# Joins Datasets
"Joins" in datasets or dataframes refer to the operation of combining two sets of data based on one or more common columns. This operation is fundamental in data analysis and is used to merge information from different data sources based on some relationship between them.

### Types of Joins
1. **Inner Join**: Only includes rows that have matching values in both tables.
2. **Left Join**: Includes all rows from the left table (first dataframe) and matching rows from the right table (second dataframe).
3. **Right Join**: Includes all rows from the right table and matching rows from the left table.
4. **Outer Join (or Full Outer Join)**: Includes all rows from both tables, combining matching rows and filling in missing values with NaN or null values.
### Join Columns
Joins are commonly performed on one or more columns that have matching values in both tables. These columns are known as join keys.
### Libraries for Performing Joins
In Python, the most common libraries for working with datasets or dataframes and performing joins are pandas (for dataframes) and the SQL library (for relational databases).
### Syntax in pandas
In pandas, you can perform joins using the pd.merge() function or the df.merge() and df.join() methods, which allow you to specify the dataframes to be combined, the join columns, and the type of join you want to perform.
### Efficiency and Performance 
The performance of joins can be an important factor when working with large datasets. It's important to understand how joins work internally and how to optimize them for the best possible performance.

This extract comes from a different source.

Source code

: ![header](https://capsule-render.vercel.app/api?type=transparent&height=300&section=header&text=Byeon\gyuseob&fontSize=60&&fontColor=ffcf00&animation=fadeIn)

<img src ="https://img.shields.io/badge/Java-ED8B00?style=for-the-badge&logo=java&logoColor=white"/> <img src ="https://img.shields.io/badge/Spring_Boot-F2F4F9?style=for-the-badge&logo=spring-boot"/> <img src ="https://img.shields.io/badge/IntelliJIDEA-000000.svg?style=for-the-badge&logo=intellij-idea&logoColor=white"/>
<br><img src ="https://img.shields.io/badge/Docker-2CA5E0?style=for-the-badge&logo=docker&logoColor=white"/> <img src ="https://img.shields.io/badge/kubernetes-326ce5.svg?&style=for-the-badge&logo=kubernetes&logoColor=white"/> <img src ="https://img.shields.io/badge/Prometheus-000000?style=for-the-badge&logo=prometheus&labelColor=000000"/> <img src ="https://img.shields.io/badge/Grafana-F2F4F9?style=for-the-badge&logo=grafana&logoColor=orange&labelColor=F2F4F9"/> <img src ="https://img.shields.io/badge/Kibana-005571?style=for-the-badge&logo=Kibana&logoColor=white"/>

<div class="alert alert-block alert-info">
<b>💡:</b> Joins are a powerful tool for combining and relating data from different sources in data analysis and data processing. Understanding the different types of "joins" and how to perform them correctly is essential to working with datasets or dataframes effectively.
</div>

---

In [16]:
import pandas as pd

**Note about the dataset:** Apparently the data was extracted, stored and processed incorrectly by omitting relevant information to correctly determine each athlete and the competitions where they won medals. For this reason, some concatenations can be difficult to understand.

In [17]:
# Dtermine the folder containing
filepath = "../datasets/athletes/"

# Create dataframes
data_medals = pd.read_csv(filepath + "Medals.csv", encoding='ISO-8859-1')
data_country = pd.read_csv(filepath + "Athelete_Country_Map.csv", encoding="ISO-8859-1")
data_sports = pd.read_csv(filepath + "Athelete_Sports_Map.csv", encoding="ISO-8859-1")

In [18]:
data_medals.head()

Unnamed: 0,Athlete,Age,Year,Closing Ceremony Date,Gold Medals,Silver Medals,Bronze Medals,Total Medals
0,Michael Phelps,23.0,2008,08/24/2008,8,0,0,8
1,Michael Phelps,19.0,2004,08/29/2004,6,0,2,8
2,Michael Phelps,27.0,2012,08/12/2012,4,2,0,6
3,Natalie Coughlin,25.0,2008,08/24/2008,1,2,3,6
4,Aleksey Nemov,24.0,2000,10/01/2000,2,1,3,6


In [19]:
data_country.head()

Unnamed: 0,Athlete,Country
0,Michael Phelps,United States
1,Natalie Coughlin,United States
2,Aleksey Nemov,Russia
3,Alicia Coutts,Australia
4,Missy Franklin,United States


In [20]:
data_sports.head()

Unnamed: 0,Athlete,Sport
0,Michael Phelps,Swimming
1,Natalie Coughlin,Swimming
2,Aleksey Nemov,Gymnastics
3,Alicia Coutts,Swimming
4,Missy Franklin,Swimming


In many cases we can find the problem of repeated elements and it is important to know how to filter it to lose the minimum amount of information possible. In this case, we have athletes who have won Olympic medals more than once and who have participated for more than one nation.

In [21]:
# Extract name of unique athletes
uniq_ath = data_medals['Athlete'].unique().tolist()
print(f"Unique Athletes in Medals DF: {len(uniq_ath)}")
print(f"Data Country Rows Number: {len(data_country)}")
print(f"Data Sports Rows Number: {len(data_sports)}")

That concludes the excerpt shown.